Well, that didn't take long.

Two of the Cardinals' wings have been clipped. Westbrook and Garcia are on the disabled list. GM John Mozeliak, manager Mike Matheny and pitching coach Derek Lilliquist were planning to convene after Saturday night's 6-4 loss to Milwaukee to discuss options going forward.

Lynn who was pushed hard by Matheny in his previous start showed the apparent aftereffects Saturday, giving up eight hits and four earned runs in five innings. The home team's early 2-0 lead disappeared in Lynn's exhaust fumes.

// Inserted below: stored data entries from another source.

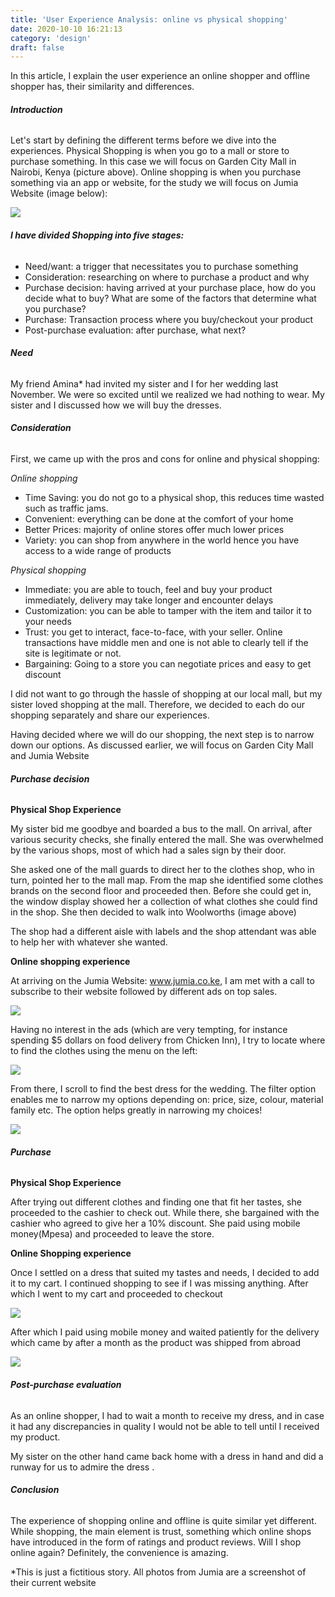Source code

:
 ```yaml
---
title: 'User Experience Analysis: online vs physical shopping'
date: 2020-10-10 16:21:13
category: 'design'
draft: false
---
```


In this article, I explain the user experience an online shopper and offline shopper has, their similarity and differences.

###### **Introduction**

Let's start by defining the different terms before we dive into the experiences. Physical Shopping is when you go to a mall or store to purchase something. In this case we will focus on Garden City Mall in Nairobi, Kenya (picture above). Online shopping is when you purchase something via an app or website, for the study we will focus on Jumia Website (image below):

![](https://github.com/BethanyJep/100DaysOfDesign/raw/master/image8.png)

###### **I have divided Shopping into five stages:**

- Need/want: a trigger that necessitates you to purchase something
- Consideration: researching on where to purchase a product and why
- Purchase decision: having arrived at your purchase place, how do you decide what to buy? What are some of the factors that determine what you purchase?
- Purchase: Transaction process where you buy/checkout your product
- Post-purchase evaluation: after purchase, what next?

###### **Need**

My friend Amina\* had invited my sister and I for her wedding last November. We were so excited until we realized we had nothing to wear. My sister and I discussed how we will buy the dresses.

###### **Consideration**

First, we came up with the pros and cons for online and physical shopping:

_Online shopping_

- Time Saving: you do not go to a physical shop, this reduces time wasted such as traffic jams.
- Convenient: everything can be done at the comfort of your home
- Better Prices: majority of online stores offer much lower prices
- Variety: you can shop from anywhere in the world hence you have access to a wide range of products

_Physical shopping_

- Immediate: you are able to touch, feel and buy your product immediately, delivery may take longer and encounter delays
- Customization: you can be able to tamper with the item and tailor it to your needs
- Trust: you get to interact, face-to-face, with your seller. Online transactions have middle men and one is not able to clearly tell if the site is legitimate or not.
- Bargaining: Going to a store you can negotiate prices and easy to get discount

I did not want to go through the hassle of shopping at our local mall, but my sister loved shopping at the mall. Therefore, we decided to each do our shopping separately and share our experiences.

Having decided where we will do our shopping, the next step is to narrow down our options. As discussed earlier, we will focus on Garden City Mall and Jumia Website

###### **Purchase decision**

**Physical Shop Experience**

My sister bid me goodbye and boarded a bus to the mall. On arrival, after various security checks, she finally entered the mall. She was overwhelmed by the various shops, most of which had a sales sign by their door.

She asked one of the mall guards to direct her to the clothes shop, who in turn, pointed her to the mall map. From the map she identified some clothes brands on the second floor and proceeded then. Before she could get in, the window display showed her a collection of what clothes she could find in the shop. She then decided to walk into Woolworths (image above)

The shop had a different aisle with labels and the shop attendant was able to help her with whatever she wanted.

**Online shopping experience**

At arriving on the Jumia Website: www.jumia.co.ke, I am met with a call to subscribe to their website followed by different ads on top sales.

![](https://github.com/BethanyJep/100DaysOfDesign/raw/master/image1.png)

Having no interest in the ads (which are very tempting, for instance spending \$5 dollars on food delivery from Chicken Inn), I try to locate where to find the clothes using the menu on the left:

![](https://github.com/BethanyJep/100DaysOfDesign/raw/master/image2.png)

From there, I scroll to find the best dress for the wedding. The filter option enables me to narrow my options depending on: price, size, colour, material family etc. The option helps greatly in narrowing my choices!

![](https://github.com/BethanyJep/100DaysOfDesign/raw/master/image6.png)

###### **Purchase**

**Physical Shop Experience**

After trying out different clothes and finding one that fit her tastes, she proceeded to the cashier to check out. While there, she bargained with the cashier who agreed to give her a 10% discount. She paid using mobile money(Mpesa) and proceeded to leave the store.

**Online Shopping experience**

Once I settled on a dress that suited my tastes and needs, I decided to add it to my cart. I continued shopping to see if I was missing anything. After which I went to my cart and proceeded to checkout

![](https://github.com/BethanyJep/100DaysOfDesign/raw/master/image7.png)

After which I paid using mobile money and waited patiently for the delivery which came by after a month as the product was shipped from abroad

![](https://github.com/BethanyJep/100DaysOfDesign/raw/master/image9.png)

###### **Post-purchase evaluation**

As an online shopper, I had to wait a month to receive my dress, and in case it had any discrepancies in quality I would not be able to tell until I received my product.

My sister on the other hand came back home with a dress in hand and did a runway for us to admire the dress
.

###### **Conclusion**

The experience of shopping online and offline is quite similar yet different. While shopping, the main element is trust, something which online shops have introduced in the form of ratings and product reviews.
Will I shop online again? Definitely, the convenience is amazing.

\*This is just a fictitious story.
All photos from Jumia are a screenshot of their current website
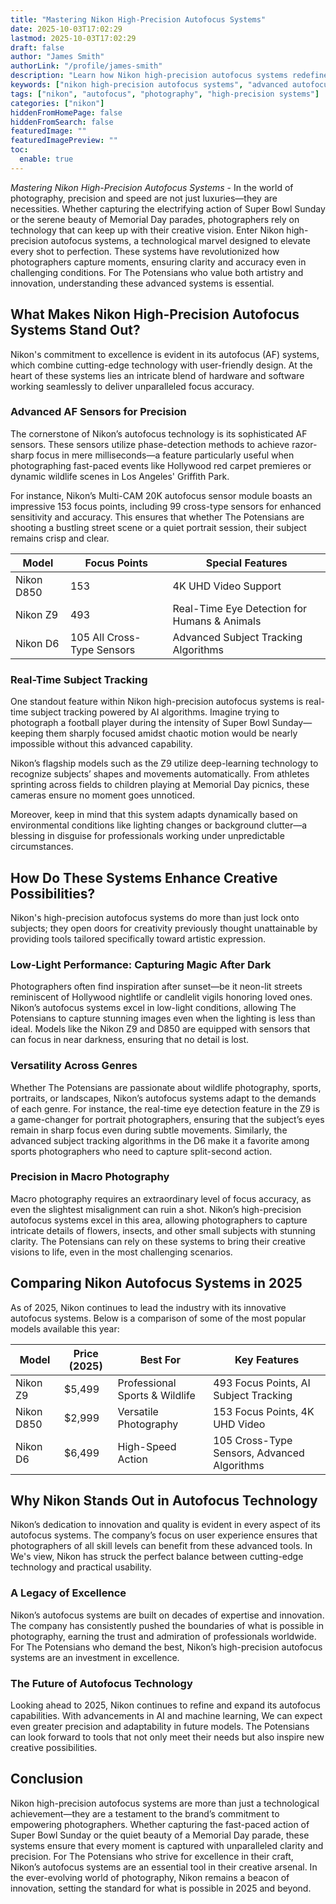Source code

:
 ```yaml
---
title: "Mastering Nikon High-Precision Autofocus Systems"
date: 2025-10-03T17:02:29
lastmod: 2025-10-03T17:02:29
draft: false
author: "James Smith"
authorLink: "/profile/james-smith"
description: "Learn how Nikon high-precision autofocus systems redefine photography with unmatched accuracy, speed, and innovation. Explore their features and benefits today!"
keywords: ["nikon high-precision autofocus systems", "advanced autofocus technology by Nikon", "guide to Nikon high-precision autofocus systems"]
tags: ["nikon", "autofocus", "photography", "high-precision systems"]
categories: ["nikon"]
hiddenFromHomePage: false
hiddenFromSearch: false
featuredImage: ""
featuredImagePreview: ""
toc:
  enable: true
---
```



*Mastering Nikon High-Precision Autofocus Systems* - In the world of photography, precision and speed are not just luxuries—they are necessities. Whether capturing the electrifying action of Super Bowl Sunday or the serene beauty of Memorial Day parades, photographers rely on technology that can keep up with their creative vision. Enter Nikon high-precision autofocus systems, a technological marvel designed to elevate every shot to perfection. These systems have revolutionized how photographers capture moments, ensuring clarity and accuracy even in challenging conditions. For The Potensians who value both artistry and innovation, understanding these advanced systems is essential.

## What Makes Nikon High-Precision Autofocus Systems Stand Out?

Nikon's commitment to excellence is evident in its autofocus (AF) systems, which combine cutting-edge technology with user-friendly design. At the heart of these systems lies an intricate blend of hardware and software working seamlessly to deliver unparalleled focus accuracy.

### Advanced AF Sensors for Precision

The cornerstone of Nikon’s autofocus technology is its sophisticated AF sensors. These sensors utilize phase-detection methods to achieve razor-sharp focus in mere milliseconds—a feature particularly useful when photographing fast-paced events like Hollywood red carpet premieres or dynamic wildlife scenes in Los Angeles' Griffith Park.

For instance, Nikon’s Multi-CAM 20K autofocus sensor module boasts an impressive 153 focus points, including 99 cross-type sensors for enhanced sensitivity and accuracy. This ensures that whether The Potensians are shooting a bustling street scene or a quiet portrait session, their subject remains crisp and clear. 

<div class="table-responsive">
<table class="html-table">
<thead>
<tr>
<th>Model</th>
<th>Focus Points</th>
<th>Special Features</th>
</tr>
</thead>
<tbody>
<tr>
<td>Nikon D850</td>
<td>153</td>
<td>4K UHD Video Support</td>
</tr>
<tr>
<td>Nikon Z9</td>
<td>493</td>
<td>Real-Time Eye Detection for Humans & Animals</td>
</tr>
<tr>
<td>Nikon D6</td>
<td>105 All Cross-Type Sensors</td>
<td>Advanced Subject Tracking Algorithms</td>
</tr>
</tbody>
</table>
</div>

### Real-Time Subject Tracking

One standout feature within Nikon high-precision autofocus systems is real-time subject tracking powered by AI algorithms. Imagine trying to photograph a football player during the intensity of Super Bowl Sunday—keeping them sharply focused amidst chaotic motion would be nearly impossible without this advanced capability.

Nikon’s flagship models such as the Z9 utilize deep-learning technology to recognize subjects’ shapes and movements automatically. From athletes sprinting across fields to children playing at Memorial Day picnics, these cameras ensure no moment goes unnoticed.

Moreover, keep in mind that this system adapts dynamically based on environmental conditions like lighting changes or background clutter—a blessing in disguise for professionals working under unpredictable circumstances.

## How Do These Systems Enhance Creative Possibilities?

Nikon's high-precision autofocus systems do more than just lock onto subjects; they open doors for creativity previously thought unattainable by providing tools tailored specifically toward artistic expression. 

### Low-Light Performance: Capturing Magic After Dark

Photographers often find inspiration after sunset—be it neon-lit streets reminiscent of Hollywood nightlife or candlelit vigils honoring loved ones. Nikon’s autofocus systems excel in low-light conditions, allowing The Potensians to capture stunning images even when the lighting is less than ideal. Models like the Nikon Z9 and D850 are equipped with sensors that can focus in near darkness, ensuring that no detail is lost.

### Versatility Across Genres

Whether The Potensians are passionate about wildlife photography, sports, portraits, or landscapes, Nikon’s autofocus systems adapt to the demands of each genre.  For instance, the real-time eye detection feature in the Z9 is a game-changer for portrait photographers, ensuring that the subject’s eyes remain in sharp focus even during subtle movements. Similarly, the advanced subject tracking algorithms in the D6 make it a favorite among sports photographers who need to capture split-second action.

### Precision in Macro Photography

Macro photography requires an extraordinary level of focus accuracy, as even the slightest misalignment can ruin a shot. Nikon’s high-precision autofocus systems excel in this area, allowing photographers to capture intricate details of flowers, insects, and other small subjects with stunning clarity. The Potensians can rely on these systems to bring their creative visions to life, even in the most challenging scenarios.

## Comparing Nikon Autofocus Systems in 2025

As of 2025, Nikon continues to lead the industry with its innovative autofocus systems. Below is a comparison of some of the most popular models available this year:

<div class="table-responsive">
<table class="html-table">
<thead>
<tr>
<th>Model</th>
<th>Price (2025)</th>
<th>Best For</th>
<th>Key Features</th>
</tr>
</thead>
<tbody>
<tr>
<td>Nikon Z9</td>
<td>$5,499</td>
<td>Professional Sports & Wildlife</td>
<td>493 Focus Points, AI Subject Tracking</td>
</tr>
<tr>
<td>Nikon D850</td>
<td>$2,999</td>
<td>Versatile Photography</td>
<td>153 Focus Points, 4K UHD Video</td>
</tr>
<tr>
<td>Nikon D6</td>
<td>$6,499</td>
<td>High-Speed Action</td>
<td>105 Cross-Type Sensors, Advanced Algorithms</td>
</tr>
</tbody>
</table>
</div>

## Why Nikon Stands Out in Autofocus Technology

Nikon’s dedication to innovation and quality is evident in every aspect of its autofocus systems. The company’s focus on user experience ensures that photographers of all skill levels can benefit from these advanced tools. In We's view, Nikon has struck the perfect balance between cutting-edge technology and practical usability.

### A Legacy of Excellence

Nikon’s autofocus systems are built on decades of expertise and innovation. The company has consistently pushed the boundaries of what is possible in photography, earning the trust and admiration of professionals worldwide. For The Potensians who demand the best, Nikon’s high-precision autofocus systems are an investment in excellence.

### The Future of Autofocus Technology

Looking ahead to 2025, Nikon continues to refine and expand its autofocus capabilities. With advancements in AI and machine learning, We can expect even greater precision and adaptability in future models. The Potensians can look forward to tools that not only meet their needs but also inspire new creative possibilities.

## Conclusion

Nikon high-precision autofocus systems are more than just a technological achievement—they are a testament to the brand’s commitment to empowering photographers. Whether capturing the fast-paced action of Super Bowl Sunday or the quiet beauty of a Memorial Day parade, these systems ensure that every moment is captured with unparalleled clarity and precision. For The Potensians who strive for excellence in their craft, Nikon’s autofocus systems are an essential tool in their creative arsenal. In the ever-evolving world of photography, Nikon remains a beacon of innovation, setting the standard for what is possible in 2025 and beyond.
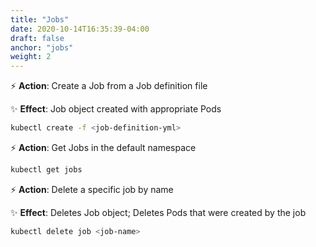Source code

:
 ```yaml
---
title: "Jobs"
date: 2020-10-14T16:35:39-04:00
draft: false
anchor: "jobs"
weight: 2
---
```


⚡️ **Action**: Create a Job from a Job definition file

✨ **Effect**: Job object created with appropriate Pods

```bash
kubectl create -f <job-definition-yml>
```

⚡️ **Action**: Get Jobs in the default namespace

```bash
kubectl get jobs
```

⚡️ **Action**: Delete a specific job by name 

✨ **Effect**: Deletes Job object; Deletes Pods that were created by the job

```bash
kubectl delete job <job-name>
```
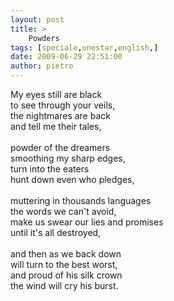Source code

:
 ```yaml
---
layout: post
title: >
    Powders
tags: [speciale,onestar,english,]
date: 2009-06-29 22:51:00
author: pietro
---
```

My eyes still are black<br/>to see through your veils,<br/>the nightmares are back<br/>and tell me their tales,<br/><br/>powder of the dreamers<br/>smoothing my sharp edges,<br/>turn into the eaters<br/>hunt down even who pledges,<br/><br/>muttering in thousands languages<br/>the words we can't avoid,<br/>make us swear our lies and promises<br/>until it's all destroyed,<br/><br/>and then as we back down<br/>will turn to the best worst,<br/>and proud of his silk crown<br/>the wind will cry his burst.
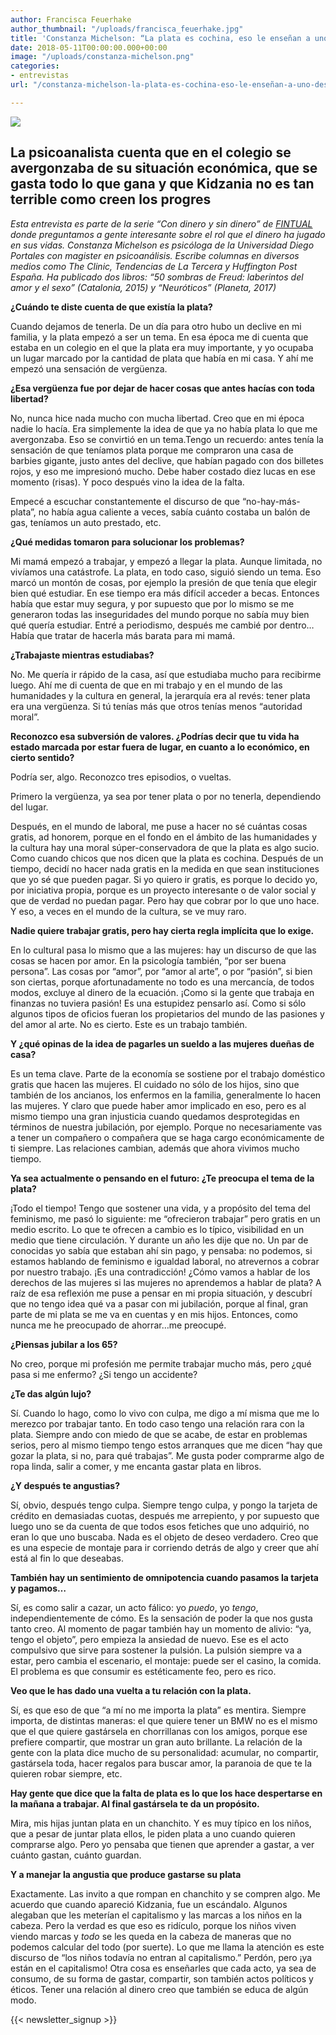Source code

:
 ```yaml
---
author: Francisca Feuerhake
author_thumbnail: "/uploads/francisca_feuerhake.jpg"
title: 'Constanza Michelson: “La plata es cochina, eso le enseñan a uno desde chico”'
date: 2018-05-11T00:00:00.000+00:00
image: "/uploads/constanza-michelson.png"
categories:
- entrevistas
url: "/constanza-michelson-la-plata-es-cochina-eso-le-enseñan-a-uno-desde-chico-c35a7e295926/"

---
```

![](/uploads/constanza_michelson.png)

## La psicoanalista cuenta que en el colegio se avergonzaba de su situación económica, que se gasta todo lo que gana y que Kidzania no es tan terrible como creen los progres

_Esta entrevista es parte de la serie “Con dinero y sin dinero” de_ [_FINTUAL_](https://fintual.cl) _donde preguntamos a gente interesante sobre el rol que el dinero ha jugado en sus vidas. Constanza Michelson es psicóloga de la Universidad Diego Portales con magister en psicoanálisis. Escribe columnas en diversos medios como The Clinic, Tendencias de La Tercera y Huffington Post España. Ha publicado dos libros: “50 sombras de Freud: laberintos del amor y el sexo” (Catalonia, 2015) y “Neuróticos” (Planeta, 2017)_

**¿Cuándo te diste cuenta de que existía la plata?**

Cuando dejamos de tenerla. De un día para otro hubo un declive en mi familia, y la plata empezó a ser un tema. En esa época me di cuenta que estaba en un colegio en el que la plata era muy importante, y yo ocupaba un lugar marcado por la cantidad de plata que había en mi casa. Y ahí me empezó una sensación de vergüenza.

**¿Esa vergüenza fue por dejar de hacer cosas que antes hacías con toda libertad?**

No, nunca hice nada mucho con mucha libertad. Creo que en mi época nadie lo hacía. Era simplemente la idea de que ya no había plata lo que me avergonzaba. Eso se convirtió en un tema.Tengo un recuerdo: antes tenía la sensación de que teníamos plata porque me compraron una casa de barbies gigante, justo antes del declive, que habían pagado con dos billetes rojos, y eso me impresionó mucho. Debe haber costado diez lucas en ese momento (risas). Y poco después vino la idea de la falta.

Empecé a escuchar constantemente el discurso de que “no-hay-más-plata”, no había agua caliente a veces, sabía cuánto costaba un balón de gas, teníamos un auto prestado, etc.

**¿Qué medidas tomaron para solucionar los problemas?**

Mi mamá empezó a trabajar, y empezó a llegar la plata. Aunque limitada, no vivíamos una catástrofe. La plata, en todo caso, siguió siendo un tema. Eso marcó un montón de cosas, por ejemplo la presión de que tenía que elegir bien qué estudiar. En ese tiempo era más difícil acceder a becas. Entonces había que estar muy segura, y por supuesto que por lo mismo se me generaron todas las inseguridades del mundo porque no sabía muy bien qué quería estudiar. Entré a periodismo, después me cambié por dentro… Había que tratar de hacerla más barata para mi mamá.

**¿Trabajaste mientras estudiabas?**

No. Me quería ir rápido de la casa, así que estudiaba mucho para recibirme luego. Ahí me di cuenta de que en mi trabajo y en el mundo de las humanidades y la cultura en general, la jerarquía era al revés: tener plata era una vergüenza. Si tú tenías más que otros tenías menos “autoridad moral”.

**Reconozco esa subversión de valores. ¿Podrías decir que tu vida ha estado marcada por estar fuera de lugar, en cuanto a lo económico, en cierto sentido?**

Podría ser, algo. Reconozco tres episodios, o vueltas.

Primero la vergüenza, ya sea por tener plata o por no tenerla, dependiendo del lugar.

Después, en el mundo de laboral, me puse a hacer no sé cuántas cosas gratis, ad honorem, porque en el fondo en el ámbito de las humanidades y la cultura hay una moral súper-conservadora de que la plata es algo sucio. Como cuando chicos que nos dicen que la plata es cochina. Después de un tiempo, decidí no hacer nada gratis en la medida en que sean instituciones que yo sé que pueden pagar. Si yo quiero ir gratis, es porque lo decido yo, por iniciativa propia, porque es un proyecto interesante o de valor social y que de verdad no puedan pagar. Pero hay que cobrar por lo que uno hace. Y eso, a veces en el mundo de la cultura, se ve muy raro.

**Nadie quiere trabajar gratis, pero hay cierta regla implícita que lo exige.**

En lo cultural pasa lo mismo que a las mujeres: hay un discurso de que las cosas se hacen por amor. En la psicología también, “por ser buena persona”. Las cosas por “amor”, por “amor al arte”, o por “pasión”, si bien son ciertas, porque afortunadamente no todo es una mercancía, de todos modos, excluye al dinero de la ecuación. ¡Como si la gente que trabaja en finanzas no tuviera pasión! Es una estupidez pensarlo así. Como si sólo algunos tipos de oficios fueran los propietarios del mundo de las pasiones y del amor al arte. No es cierto. Este es un trabajo también.

**Y ¿qué opinas de la idea de pagarles un sueldo a las mujeres dueñas de casa?**

Es un tema clave. Parte de la economía se sostiene por el trabajo doméstico gratis que hacen las mujeres. El cuidado no sólo de los hijos, sino que también de los ancianos, los enfermos en la familia, generalmente lo hacen las mujeres. Y claro que puede haber amor implicado en eso, pero es al mismo tiempo una gran injusticia cuando quedamos desprotegidas en términos de nuestra jubilación, por ejemplo. Porque no necesariamente vas a tener un compañero o compañera que se haga cargo económicamente de ti siempre. Las relaciones cambian, además que ahora vivimos mucho tiempo.

**Ya sea actualmente o pensando en el futuro: ¿Te preocupa el tema de la plata?**

¡Todo el tiempo! Tengo que sostener una vida, y a propósito del tema del feminismo, me pasó lo siguiente: me “ofrecieron trabajar” pero gratis en un medio escrito. Lo que te ofrecen a cambio es lo típico, visibilidad en un medio que tiene circulación. Y durante un año les dije que no. Un par de conocidas yo sabía que estaban ahí sin pago, y pensaba: no podemos, si estamos hablando de feminismo e igualdad laboral, no atrevernos a cobrar por nuestro trabajo. ¡Es una contradicción! ¿Cómo vamos a hablar de los derechos de las mujeres si las mujeres no aprendemos a hablar de plata? A raíz de esa reflexión me puse a pensar en mi propia situación, y descubrí que no tengo idea qué va a pasar con mi jubilación, porque al final, gran parte de mi plata se me va en cuentas y en mis hijos. Entonces, como nunca me he preocupado de ahorrar…me preocupé.

**¿Piensas jubilar a los 65?**

No creo, porque mi profesión me permite trabajar mucho más, pero ¿qué pasa si me enfermo? ¿Si tengo un accidente?

**¿Te das algún lujo?**

Sí. Cuando lo hago, como lo vivo con culpa, me digo a mí misma que me lo merezco por trabajar tanto. En todo caso tengo una relación rara con la plata. Siempre ando con miedo de que se acabe, de estar en problemas serios, pero al mismo tiempo tengo estos arranques que me dicen “hay que gozar la plata, si no, para qué trabajas”. Me gusta poder comprarme algo de ropa linda, salir a comer, y me encanta gastar plata en libros.

**¿Y después te angustias?**

Sí, obvio, después tengo culpa. Siempre tengo culpa, y pongo la tarjeta de crédito en demasiadas cuotas, después me arrepiento, y por supuesto que luego uno se da cuenta de que todos esos fetiches que uno adquirió, no eran lo que uno buscaba. Nada es el objeto de deseo verdadero. Creo que es una especie de montaje para ir corriendo detrás de algo y creer que ahí está al fin lo que deseabas.

**También hay un sentimiento de omnipotencia cuando pasamos la tarjeta y pagamos…**

Sí, es como salir a cazar, un acto fálico: yo _puedo_, yo _tengo_, independientemente de cómo. Es la sensación de poder la que nos gusta tanto creo. Al momento de pagar también hay un momento de alivio: “ya, tengo el objeto”, pero empieza la ansiedad de nuevo. Ese es el acto compulsivo que sirve para sostener la pulsión. La pulsión siempre va a estar, pero cambia el escenario, el montaje: puede ser el casino, la comida. El problema es que consumir es estéticamente feo, pero es rico.

**Veo que le has dado una vuelta a tu relación con la plata.**

Sí, es que eso de que “a mí no me importa la plata” es mentira. Siempre importa, de distintas maneras: el que quiere tener un BMW no es el mismo que el que quiere gastársela en chorrillanas con los amigos, porque ese prefiere compartir, que mostrar un gran auto brillante. La relación de la gente con la plata dice mucho de su personalidad: acumular, no compartir, gastársela toda, hacer regalos para buscar amor, la paranoia de que te la quieren robar siempre, etc.

**Hay gente que dice que la falta de plata es lo que los hace despertarse en la mañana a trabajar. Al final gastársela te da un propósito.**

Mira, mis hijas juntan plata en un chanchito. Y es muy típico en los niños, que a pesar de juntar plata ellos, le piden plata a uno cuando quieren comprarse algo. Pero yo pensaba que tienen que aprender a gastar, a ver cuánto gastan, cuánto guardan.

**Y a manejar la angustia que produce gastarse su plata**

Exactamente. Las invito a que rompan en chanchito y se compren algo. Me acuerdo que cuando apareció Kidzania, fue un escándalo. Algunos alegaban que les meterían el capitalismo y las marcas a los niños en la cabeza. Pero la verdad es que eso es ridículo, porque los niños viven viendo marcas y _todo_ se les queda en la cabeza de maneras que no podemos calcular del todo (por suerte). Lo que me llama la atención es este discurso de “los niños todavía no entran al capitalismo.” Perdón, pero ¡ya están en el capitalismo! Otra cosa es enseñarles que cada acto, ya sea de consumo, de su forma de gastar, compartir, son también actos políticos y éticos. Tener una relación al dinero creo que también se educa de algún modo.

 {{< newsletter_signup >}}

And a St. Louis rotation that appeared bulletproof last weekend has a 5.48 ERA over the last seven starts.

Red flags.

Raised.

"A lot has been made of our pitching depth," Mozeliak said. "Our depth is going to be tested. You always hope you have enough internal talent to push you through it, but when you lose two- fifths of your rotation, that's a lot to ask."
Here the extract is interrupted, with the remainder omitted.